** Opening Entries provided block **
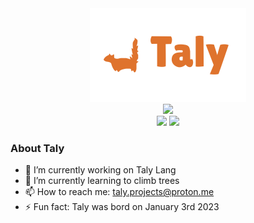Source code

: <div id="header" align="center">
  <img src="https://raw.githubusercontent.com/Taly-projects/Taly-projects/main/taly-banner.png" height="150px"/>
</div>
<div id="badges" align="center">
  <img src="https://img.shields.io/badge/🐿️_I'm_Tally-de722c?style=for-the-badge"/>
  <br>
  <img src="https://img.shields.io/badge/⏳_60%25_Progress-6dde2c"/>
  <img src="https://img.shields.io/badge/🏗️_Version_0.1.1-deb42c"/>
</div>

### About Taly
- 🔭 I’m currently working on Taly Lang
- 🌱 I’m currently learning to climb trees
- 📫 How to reach me: taly.projects@proton.me
- ⚡ Fun fact: Taly was bord on January 3rd 2023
** Closing Entries provided block **
◆ Problem details
Report the number of lines above containing the word "center", with no other text.

◆ Written solution
2